第85回:脳血管性痴ほう

進行具合で異なる対応

 痴ほうというとアルツハイマー型痴ほうが有名ですが、日本ではまだ脳血管性痴ほうが少なくありません。
 脳血管性痴ほうとは脳梗塞(こうそく)や脳出血、くも膜下出血によって起こる痴ほうのことです。片まひや嚥下(えんげ)障害、尿失禁をしばしば伴います。中でも多発性脳梗塞では痴ほう症状が出がちです。小梗塞を繰り返しながら階段状に進行するので、その再発防止は重要です。
 脳血管性痴ほうの中心症状は記憶障害と知能低下で、ほかに感情失禁や幻覚、夜間せん妄があります。また忘れてならないのが抑うつの症状です。意欲や自主性の低下が見られますが、脳賦活薬や抗うつ剤が効くこともあるので、見逃さないようにしたいものです。周囲からの声かけやレクリエーションで刺激を与える工夫も大切です。

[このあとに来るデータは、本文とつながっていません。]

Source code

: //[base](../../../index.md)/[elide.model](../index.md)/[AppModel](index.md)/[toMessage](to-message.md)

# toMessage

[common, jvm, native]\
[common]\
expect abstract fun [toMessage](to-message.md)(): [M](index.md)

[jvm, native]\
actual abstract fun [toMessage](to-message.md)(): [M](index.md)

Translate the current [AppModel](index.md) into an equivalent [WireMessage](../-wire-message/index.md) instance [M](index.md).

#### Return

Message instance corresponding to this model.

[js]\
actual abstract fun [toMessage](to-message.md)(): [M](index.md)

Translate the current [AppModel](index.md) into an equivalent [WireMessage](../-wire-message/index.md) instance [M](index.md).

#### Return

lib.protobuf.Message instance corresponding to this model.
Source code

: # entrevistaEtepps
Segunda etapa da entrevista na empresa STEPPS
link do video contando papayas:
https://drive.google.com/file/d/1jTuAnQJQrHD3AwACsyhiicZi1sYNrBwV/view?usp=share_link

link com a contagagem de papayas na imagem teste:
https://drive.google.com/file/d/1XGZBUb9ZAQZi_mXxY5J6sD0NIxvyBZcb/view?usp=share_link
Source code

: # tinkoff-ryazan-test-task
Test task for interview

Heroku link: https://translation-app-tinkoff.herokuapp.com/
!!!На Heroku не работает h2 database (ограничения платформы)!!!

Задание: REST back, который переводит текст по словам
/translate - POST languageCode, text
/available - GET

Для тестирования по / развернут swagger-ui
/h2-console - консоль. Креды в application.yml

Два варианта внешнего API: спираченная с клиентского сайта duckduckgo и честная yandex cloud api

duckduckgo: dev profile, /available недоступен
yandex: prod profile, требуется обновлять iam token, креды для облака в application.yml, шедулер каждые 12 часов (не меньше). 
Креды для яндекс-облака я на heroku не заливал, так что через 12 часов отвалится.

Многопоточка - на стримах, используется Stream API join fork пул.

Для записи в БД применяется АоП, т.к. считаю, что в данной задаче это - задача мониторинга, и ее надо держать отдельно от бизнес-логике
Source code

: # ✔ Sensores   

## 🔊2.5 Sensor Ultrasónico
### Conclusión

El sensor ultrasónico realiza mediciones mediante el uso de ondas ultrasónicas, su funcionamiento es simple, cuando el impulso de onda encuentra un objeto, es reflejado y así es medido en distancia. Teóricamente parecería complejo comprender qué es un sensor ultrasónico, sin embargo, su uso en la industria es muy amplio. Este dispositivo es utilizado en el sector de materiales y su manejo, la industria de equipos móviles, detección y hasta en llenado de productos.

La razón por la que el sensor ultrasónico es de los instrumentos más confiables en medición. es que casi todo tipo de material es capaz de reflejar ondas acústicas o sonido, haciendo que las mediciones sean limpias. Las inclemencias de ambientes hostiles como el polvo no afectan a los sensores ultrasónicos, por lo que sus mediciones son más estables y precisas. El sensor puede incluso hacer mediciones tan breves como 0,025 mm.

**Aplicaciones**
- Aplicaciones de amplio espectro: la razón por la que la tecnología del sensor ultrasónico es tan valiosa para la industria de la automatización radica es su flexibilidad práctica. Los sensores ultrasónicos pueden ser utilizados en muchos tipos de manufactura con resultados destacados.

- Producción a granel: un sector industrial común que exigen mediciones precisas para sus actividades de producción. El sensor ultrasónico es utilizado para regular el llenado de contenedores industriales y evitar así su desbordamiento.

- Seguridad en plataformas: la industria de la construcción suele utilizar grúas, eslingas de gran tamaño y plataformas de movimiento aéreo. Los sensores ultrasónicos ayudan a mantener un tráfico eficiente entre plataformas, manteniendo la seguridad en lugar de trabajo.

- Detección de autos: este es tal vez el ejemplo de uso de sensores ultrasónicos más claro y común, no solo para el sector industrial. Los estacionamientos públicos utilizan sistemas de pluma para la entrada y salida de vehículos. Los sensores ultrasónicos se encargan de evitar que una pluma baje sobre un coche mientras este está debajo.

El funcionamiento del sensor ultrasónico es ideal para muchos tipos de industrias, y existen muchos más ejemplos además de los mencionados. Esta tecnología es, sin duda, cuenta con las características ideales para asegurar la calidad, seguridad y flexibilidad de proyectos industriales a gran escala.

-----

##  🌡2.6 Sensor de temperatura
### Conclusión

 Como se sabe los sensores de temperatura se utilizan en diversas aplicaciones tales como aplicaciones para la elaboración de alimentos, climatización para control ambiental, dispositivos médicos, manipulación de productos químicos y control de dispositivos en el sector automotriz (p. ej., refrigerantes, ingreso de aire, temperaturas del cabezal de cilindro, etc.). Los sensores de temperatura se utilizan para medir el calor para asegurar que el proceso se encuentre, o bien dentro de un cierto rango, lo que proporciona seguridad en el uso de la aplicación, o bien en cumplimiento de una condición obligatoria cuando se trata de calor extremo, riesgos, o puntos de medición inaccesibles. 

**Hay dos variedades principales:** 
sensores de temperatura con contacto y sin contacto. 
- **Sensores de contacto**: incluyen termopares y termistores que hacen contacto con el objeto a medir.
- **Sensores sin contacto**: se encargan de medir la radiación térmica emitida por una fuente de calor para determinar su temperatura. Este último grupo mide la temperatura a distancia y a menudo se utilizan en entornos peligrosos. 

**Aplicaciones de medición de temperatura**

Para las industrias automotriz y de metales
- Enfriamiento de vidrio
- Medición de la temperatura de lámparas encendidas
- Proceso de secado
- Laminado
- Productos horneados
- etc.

 さてそのリハビリですが、痴ほうの進み具合によって対策は異なります。
 本人が「痴ほうでは?」という病識を持ち困惑している場合は、記憶障害があっても問題行動はほとんど現れていないレベルです。以前にも、トランプや文字カードを使って記憶力を伸ばす訓練、またメモ帳やテープレコーダーで記録する手段について述べました。本人のやる気を利用して、周囲からもいろいろ働きかけることが可能です。
 問題行動が多く本人より家族が困っているような場合は、もはやケア(世話、介護)が必要なレベルと考えた方がよいでしょう。寝たきりになりがちなので、介護する家族は本人のこれまでの人生に敬意を払いながらも、規則正しい生活を送るよう強く指導することが大切です。
 デイケア、デイサービスへの通所も一つの方法ですし、家族によっては散歩や庭いじり、食事と後片付け、テレビ、清掃、おやつなど、時間を決めてみんなで取り組む例もあります。痴ほうの人は何かするように命じてもうまくいきませんが、だれかと一緒なら頑張ってくれます。規則正しい生活は適度の緊張をもたらしてくれます。その中で問題行動をかなり減らした例は多く認められています。
 「薄情も情のうち」といいます。痴ほうが重くなるほど、本人の意志にかかわらず、家族の共通の願いに基づいた積極的なかじ取りが望まれるのではないでしょうか。